What starts out as a hagiographic testimony to George Washington matures into the thorough treatment readers expect from prolific history writer Unger (John Quincy Adams, 2012, etc.).
After the ratification of the Constitution and election of Washington as president, both he and Vice President John Adams found there was little for them to do. Adams, at least, had the Senate to preside over, but the first president’s strength and eminence gave him the power to build a strong executive branch from a strictly ceremonial post. The author focuses on the seven pillars of the office and elaborates on the near disasters that the young country faced. Without Washington’s drive and insistence on resolution, civil war was a near certainty. He developed and solidified the prerogatives not defined in the Constitution: executive appointments, foreign policy, military affairs, government finances, federal law enforcement, presidential proclamation and executive privilege. Washington felt his Cabinet should reflect the geographic and political diversity of the United States, but regional differences threatened its effectiveness.
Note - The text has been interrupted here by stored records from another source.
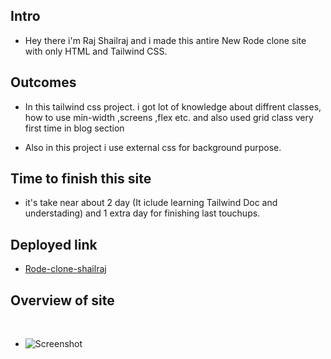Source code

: ## Intro

- Hey there i'm Raj Shailraj and i made this antire New Rode clone site with only HTML and Tailwind CSS.

## Outcomes

- In this tailwind css project. i got lot of knowledge about diffrent classes, how to use min-width ,screens ,flex etc. and also used grid class very first time in blog section

- Also in this project i use external css for background purpose.

## Time to finish this site

- it's take near about 2 day (It iclude learning Tailwind Doc and understading) and 1 extra day for finishing last touchups.

## Deployed link

- [Rode-clone-shailraj](https://rode-clone-shailraj.netlify.app/)


## Overview of site

<br>

- ![Screenshot](./images/screenshot.png?raw=true "Template Screenshot")




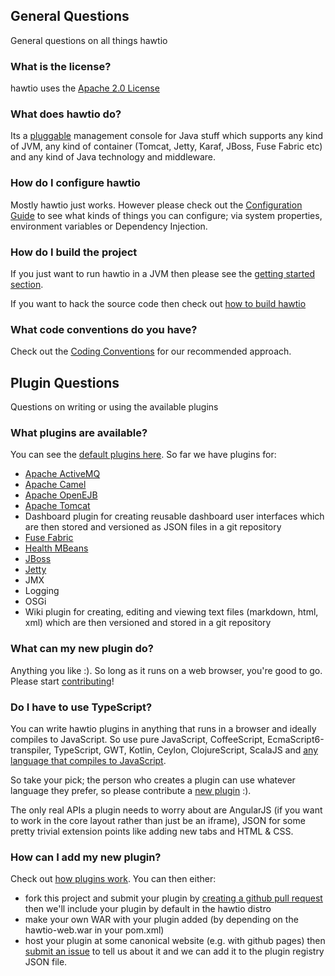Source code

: ## General Questions

General questions on all things hawtio

### What is the license?

hawtio uses the [Apache 2.0 License](http://www.apache.org/licenses/LICENSE-2.0.txt)

### What does hawtio do?

Its a [pluggable](http://hawt.io/developers/plugins.html) management console for Java stuff which supports any kind of JVM, any kind of container (Tomcat, Jetty, Karaf, JBoss, Fuse Fabric etc) and any kind of Java technology and middleware.

### How do I configure hawtio

Mostly hawtio just works. However please check out the [Configuration Guide](https://github.com/hawtio/hawtio/blob/master/doc/Configuration.md) to see what kinds of things you can configure; via system properties, environment variables or Dependency Injection.

### How do I build the project

If you just want to run hawtio in a JVM then please see the [getting started section](http://hawt.io/).

If you want to hack the source code then check out [how to build hawtio](http://hawt.io/building/index.html)

### What code conventions do you have?

Check out the [Coding Conventions](https://github.com/hawtio/hawtio/blob/master/doc/CodingConventions.md) for our recommended approach.

## Plugin Questions

Questions on writing or using the available plugins

### What plugins are available?

You can see the [default plugins here](https://github.com/hawtio/hawtio/tree/master/hawtio-web/src/main/webapp/app). So far we have plugins for:

* [Apache ActiveMQ](http://activemq.apache.org/)
* [Apache Camel](http://camel.apache.org/)
* [Apache OpenEJB](http://openejb.apache.org/)
* [Apache Tomcat](http://tomcat.apache.org/)
* Dashboard plugin for creating reusable dashboard user interfaces which are then stored and versioned as JSON files in a git repository
* [Fuse Fabric](http://fuse.fusesource.org/fabric/)
* [Health MBeans](http://hawt.io/health/)
* [JBoss](http://www.jboss.org/jbossas)
* [Jetty](http://www.eclipse.org/jetty/)
* JMX
* Logging
* OSGi
* Wiki plugin for creating, editing and viewing text files (markdown, html, xml) which are then versioned and stored in a git repository

### What can my new plugin do?

Anything you like :). So long as it runs on a web browser, you're good to go. Please start [contributing](http://hawt.io/contributing/index.html)!

### Do I have to use TypeScript?

You can write hawtio plugins in anything that runs in a browser and ideally compiles to JavaScript. So use pure JavaScript,  CoffeeScript, EcmaScript6-transpiler, TypeScript, GWT, Kotlin, Ceylon, ClojureScript, ScalaJS and [any language that compiles to JavaScript](http://altjs.org/).

So take your pick; the person who creates a plugin can use whatever language they prefer, so please contribute a [new plugin](http://hawt.io/contributing/index.html) :).

The only real APIs a plugin needs to worry about are AngularJS (if you want to work in the core layout rather than just be an iframe), JSON for some pretty trivial extension points like adding new tabs and HTML & CSS.

### How can I add my new plugin?

Check out [how plugins work](http://hawt.io/developers/plugins.html). You can then either:

* fork this project and submit your plugin by [creating a github pull request](https://help.github.com/articles/creating-a-pull-request) then we'll include your plugin by default in the hawtio distro
* make your own WAR with your plugin added (by depending on the hawtio-web.war in your pom.xml)
* host your plugin at some canonical website (e.g. with github pages) then [submit an issue](https://github.com/hawtio/hawtio/issues?state=open) to tell us about it and we can add it to the plugin registry JSON file.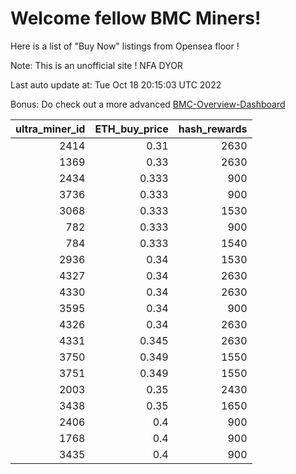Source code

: # Welcome fellow BMC Miners!
Here is a list of "Buy Now" listings from Opensea floor !

Note: This is an unofficial site ! NFA DYOR

Last auto update at: Tue Oct 18 20:15:03 UTC 2022

Bonus: Do check out a more advanced [BMC-Overview-Dashboard](https://dune.com/defifunk/BMC-Overview-Dashboard)


|   ultra_miner_id |   ETH_buy_price |   hash_rewards |
|-----------------:|----------------:|---------------:|
|             2414 |           0.31  |           2630 |
|             1369 |           0.33  |           2630 |
|             2434 |           0.333 |            900 |
|             3736 |           0.333 |            900 |
|             3068 |           0.333 |           1530 |
|              782 |           0.333 |            900 |
|              784 |           0.333 |           1540 |
|             2936 |           0.34  |           1530 |
|             4327 |           0.34  |           2630 |
|             4330 |           0.34  |           2630 |
|             3595 |           0.34  |            900 |
|             4326 |           0.34  |           2630 |
|             4331 |           0.345 |           2630 |
|             3750 |           0.349 |           1550 |
|             3751 |           0.349 |           1550 |
|             2003 |           0.35  |           2430 |
|             3438 |           0.35  |           1650 |
|             2406 |           0.4   |            900 |
|             1768 |           0.4   |            900 |
|             3435 |           0.4   |            900 |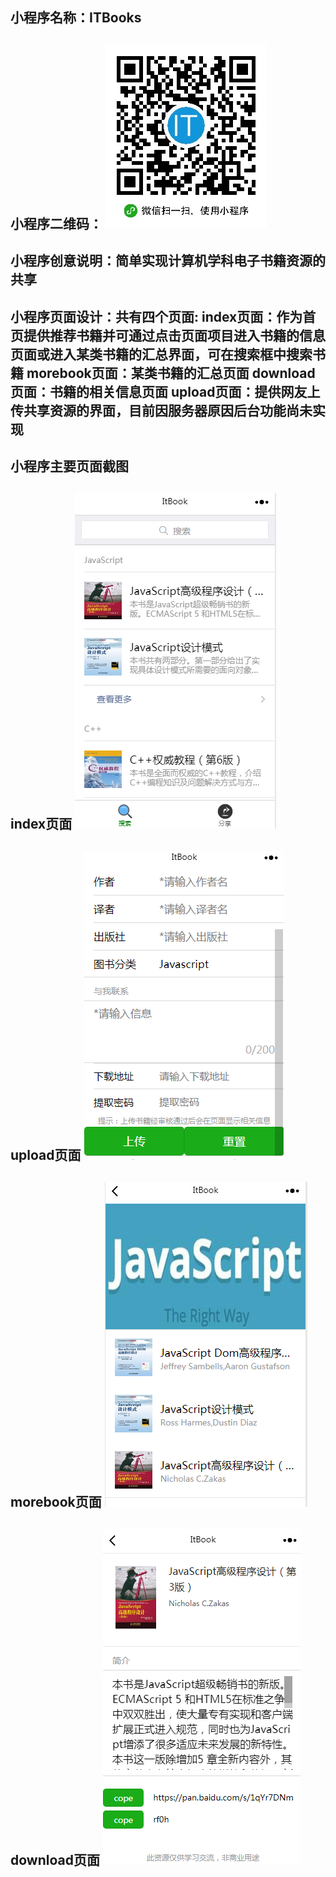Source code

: 小程序名称：ITBooks
---
小程序二维码：
![image](https://github.com/chenyonken/ITBooks/blob/master/images/%E5%B0%8F%E7%A8%8B%E5%BA%8F%E4%BA%8C%E7%BB%B4%E7%A0%81.jpg)
---
小程序创意说明：简单实现计算机学科电子书籍资源的共享
---
小程序页面设计：共有四个页面:
index页面：作为首页提供推荐书籍并可通过点击页面项目进入书籍的信息页面或进入某类书籍的汇总界面，可在搜索框中搜索书籍
morebook页面：某类书籍的汇总页面
download页面：书籍的相关信息页面
upload页面：提供网友上传共享资源的界面，目前因服务器原因后台功能尚未实现
---
小程序主要页面截图
---
index页面
![image](https://github.com/chenyonken/ITBooks/blob/master/images/index.PNG)
---
upload页面
![image](https://github.com/chenyonken/ITBooks/blob/master/images/upload.PNG)
---
morebook页面
![image](https://github.com/chenyonken/ITBooks/blob/master/images/morebook.PNG)
---
download页面
![image](https://github.com/chenyonken/ITBooks/blob/master/images/download.PNG)
---

 
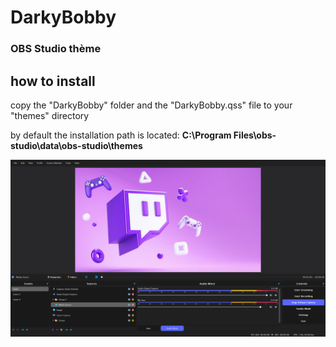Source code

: # DarkyBobby
### OBS Studio thème 

## how to install
copy the "DarkyBobby" folder and the "DarkyBobby.qss" file to your "themes" directory

by default the installation path is located: **C:\Program Files\obs-studio\data\obs-studio\themes**

![Screenshot](./screenshot.PNG)
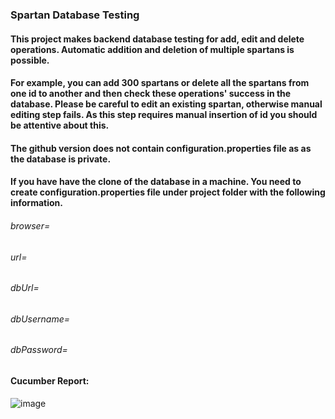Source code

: ### Spartan Database Testing
#### This project makes backend database testing for add, edit and delete operations. Automatic addition and deletion of multiple spartans is possible. 

#### For example, you can add 300 spartans or delete all the spartans from one id to another and then check these operations' success in the database. Please be careful to edit an existing spartan, otherwise manual editing step fails. As this step requires manual insertion of id you should be attentive about this.

#### The github version does not contain configuration.properties file as as the database is private. 
#### If you have have the clone of the database in a machine. You need to create configuration.properties file under project folder with the following information.

###### browser=
###### url=
###### dbUrl=
###### dbUsername=
###### dbPassword=
#### Cucumber Report:

![image](https://user-images.githubusercontent.com/61150565/156927928-da62ca36-d980-4769-b7c8-3ab8f16629af.png)

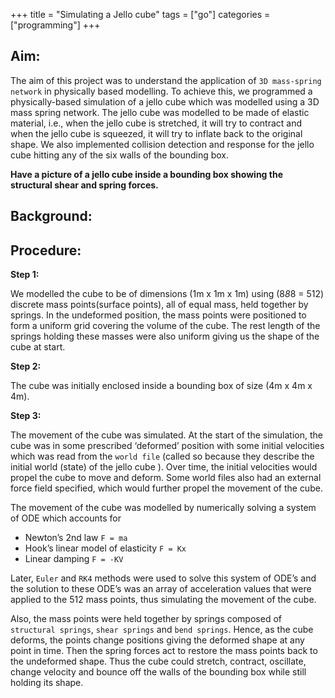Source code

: +++
title = "Simulating a Jello cube"
tags = ["go"]
categories = ["programming"]
+++

## Aim:

The aim of this project was to understand the application of `3D mass-spring network` in physically based modelling.
To achieve this, we programmed a physically-based simulation of a jello cube which was modelled using a 3D mass spring network. The jello cube was modelled to be made of elastic material, i.e., when the jello cube is stretched, it will try to contract and when the jello cube is squeezed, it will try to inflate back to the original shape. We also implemented collision detection and response for the jello cube hitting any of the six walls of the bounding box.

**Have a picture of a jello cube inside a bounding box showing the structural shear and spring forces.**


## Background:


## Procedure:

**Step 1:**

 We modelled the cube to be of dimensions (1m x 1m x 1m) using (8*8*8 = 512) discrete mass points(surface points), all of equal mass, held together by springs. In the undeformed position, the mass points were positioned to form a uniform grid covering the volume of the cube. The rest length of the springs holding these masses were also uniform giving us the shape of the cube at start.

**Step 2:**

 The cube was initially enclosed inside a bounding box of size (4m x 4m x 4m).

**Step 3:**

 The movement of the cube was simulated. At the start of the simulation, the cube was in some prescribed ‘deformed’ position with some initial velocities which was read from the `world file` (called so because they describe the initial world (state) of the jello cube ). Over time, the initial velocities would propel the cube to move and deform. Some world files also had an external force field specified, which would further propel the movement of the cube.

The movement of the cube was modelled by numerically solving a system of ODE which accounts for

 * Newton’s 2nd law `F = ma`
 * Hook’s linear model of elasticity `F = Kx`
 * Linear damping `F = -KV`

Later, `Euler` and `RK4` methods were used to solve this system of ODE’s and the solution to these ODE’s was an array of acceleration values that were applied to the 512 mass points, thus simulating the movement of the cube.

Also, the mass points were held together by springs composed of `structural springs`, `shear springs` and `bend springs`. Hence, as the cube deforms, the points change positions giving the deformed shape at any point in time. Then the spring forces act to restore the mass points back to the undeformed shape. Thus the cube could stretch, contract, oscillate, change velocity and bounce off the walls of the bounding box while still holding its shape.


[go]: <http://golang.org/>
[gohtmltemplate]: <http://golang.org/pkg/html/template/>

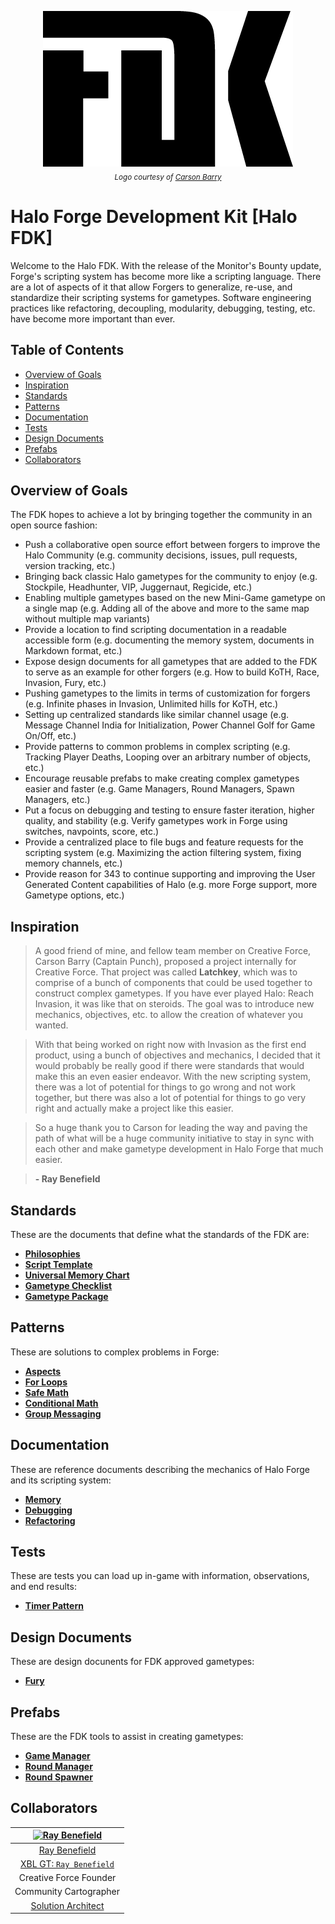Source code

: <p align="center">
    <a href="https://github.com/RayBenefield/Forge-Dev-Kit">
        <img src="images/logo-black-400x249.png" alt="Forge Dev Kit"/>
    </a>
    <br />
    <sub><em>Logo courtesy of <a href="https://www.linkedin.com/in/ACoAABSukNQBFG3qSrL7DzoXFWf0lDJ70g6Yy-w/">Carson Barry</a></em></sub>
</p>

# Halo Forge Development Kit [Halo FDK]

Welcome to the Halo FDK. With the release of the Monitor's Bounty update,
Forge's scripting system has become more like a scripting language. There are a
lot of aspects of it that allow Forgers to generalize, re-use, and standardize
their scripting systems for gametypes. Software engineering practices like
refactoring, decoupling, modularity, debugging, testing, etc. have become more
important than ever.


## Table of Contents

 - [Overview of Goals](#overview-of-goals)
 - [Inspiration](#inspiration)
 - [Standards](#standards)
 - [Patterns](#patterns)
 - [Documentation](#documentation)
 - [Tests](#tests)
 - [Design Documents](#design-documents)
 - [Prefabs](#prefabs)
 - [Collaborators](#collaborators)

## Overview of Goals

The FDK hopes to achieve a lot by bringing together the community in an open
source fashion:

 - Push a collaborative open source effort between forgers to improve the Halo
   Community (e.g. community decisions, issues, pull requests, version
tracking, etc.)
 - Bringing back classic Halo gametypes for the community to enjoy (e.g.
   Stockpile, Headhunter, VIP, Juggernaut, Regicide, etc.)
 - Enabling multiple gametypes based on the new Mini-Game gametype on a single
   map (e.g. Adding all of the above and more to the same map without multiple
map variants)
 - Provide a location to find scripting documentation in a readable accessible
   form (e.g. documenting the memory system, documents in Markdown format,
etc.)
 - Expose design documents for all gametypes that are added to the FDK to serve
   as an example for other forgers (e.g. How to build KoTH, Race, Invasion,
Fury, etc.)
 - Pushing gametypes to the limits in terms of customization for forgers (e.g.
   Infinite phases in Invasion, Unlimited hills for KoTH, etc.)
 - Setting up centralized standards like similar channel usage (e.g. Message
   Channel India for Initialization, Power Channel Golf for Game On/Off, etc.)
 - Provide patterns to common problems in complex scripting (e.g. Tracking
   Player Deaths, Looping over an arbitrary number of objects, etc.)
 - Encourage reusable prefabs to make creating complex gametypes easier and
   faster (e.g. Game Managers, Round Managers, Spawn Managers, etc.)
 - Put a focus on debugging and testing to ensure faster iteration, higher
   quality, and stability (e.g. Verify gametypes work in Forge using switches,
navpoints, score, etc.)
 - Provide a centralized place to file bugs and feature requests for the
   scripting system (e.g. Maximizing the action filtering system, fixing memory
channels, etc.)
 - Provide reason for 343 to continue supporting and improving the User
   Generated Content capabilities of Halo (e.g. more Forge support, more
Gametype options, etc.)


## Inspiration

> A good friend of mine, and fellow team member on Creative Force, Carson Barry
> (Captain Punch), proposed a project internally for Creative Force. That
> project was called **Latchkey**, which was to comprise of a bunch of
> components that could be used together to construct complex gametypes. If you
> have ever played Halo: Reach Invasion, it was like that on steroids. The goal
> was to introduce new mechanics, objectives, etc. to allow the creation of
> whatever you wanted.

> With that being worked on right now with Invasion as the first end product,
> using a bunch of objectives and mechanics, I decided that it would probably be
> really good if there were standards that would make this an even easier
> endeavor. With the new scripting system, there was a lot of potential for
> things to go wrong and not work together, but there was also a lot of potential
> for things to go very right and actually make a project like this easier.

> So a huge thank you to Carson for leading the way and paving the path of what
> will be a huge community initiative to stay in sync with each other and make
> gametype development in Halo Forge that much easier.

> **- Ray Benefield**


## Standards

These are the documents that define what the standards of the FDK are:

 - [**Philosophies**](standards/philosophies.hs.md)
 - [**Script Template**](standards/haloscript-template.hs.md)
 - [**Universal Memory Chart**](standards/universal-memory-chart.hs.md)
 - [**Gametype Checklist**](standards/gametype-checklist.hs.md)
 - [**Gametype Package**](standards/gametype-package.hs.md)


## Patterns

These are solutions to complex problems in Forge:

 - [**Aspects**](patterns/aspects.hs.md)
 - [**For Loops**](patterns/for-loops.hs.md)
 - [**Safe Math**](patterns/safe-math.hs.md)
 - [**Conditional Math**](patterns/conditional-math.hs.md)
 - [**Group Messaging**](patterns/group-messaging.hs.md)


## Documentation

These are reference documents describing the mechanics of Halo Forge and its
scripting system:

 - [**Memory**](docs/memory.hs.md)
 - [**Debugging**](docs/debugging.hs.md)
 - [**Refactoring**](docs/refactoring.hs.md)


## Tests

These are tests you can load up in-game with information, observations, and end
results:

 - [**Timer Pattern**](tests/timer-pattern.hs.md)


## Design Documents

These are design docunents for FDK approved gametypes:

 - [**Fury**](design-docs/fury.hs.md)


## Prefabs

These are the FDK tools to assist in creating gametypes:

 - [**Game Manager**](prefabs/game-manager.hs.md)
 - [**Round Manager**](prefabs/round-manager.hs.md)
 - [**Round Spawner**](prefabs/round-spawner.hs.md)


## Collaborators

|[![Ray Benefield](http://gravatar.com/avatar/e931b13306ea1022549766266727f789?s=144)](https://github.com/RayBenefield) |
|:---:|
| [Ray Benefield](https://github.com/RayBenefield) |
| [XBL GT: `Ray Benefield`](https://account.xbox.com/en-US/Profile?GamerTag=Ray%20Benefield) |
| Creative Force Founder |
| Community Cartographer |
| [Solution Architect](https://en.wikipedia.org/wiki/Solution_architect) |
Southern states-rights supporters butted heads with the Northern Federalists, and cooperation was nonexistent as both Hamilton and Jefferson fed vitriol to the newspapers they controlled. Rivals making up his Cabinet may have worked for Lincoln, but not even Washington’s strength could force these men to collaborate. Hamilton’s bank and the assumption of the states’ war debt caused the first rift, and only its unqualified success quieted that storm. The threat of war with France during the Genet affair, the Whiskey Rebellion and the discord in his Cabinet would have daunted a less forceful man.
A highly focused book concentrating on a small but significant part of the evolution of American government.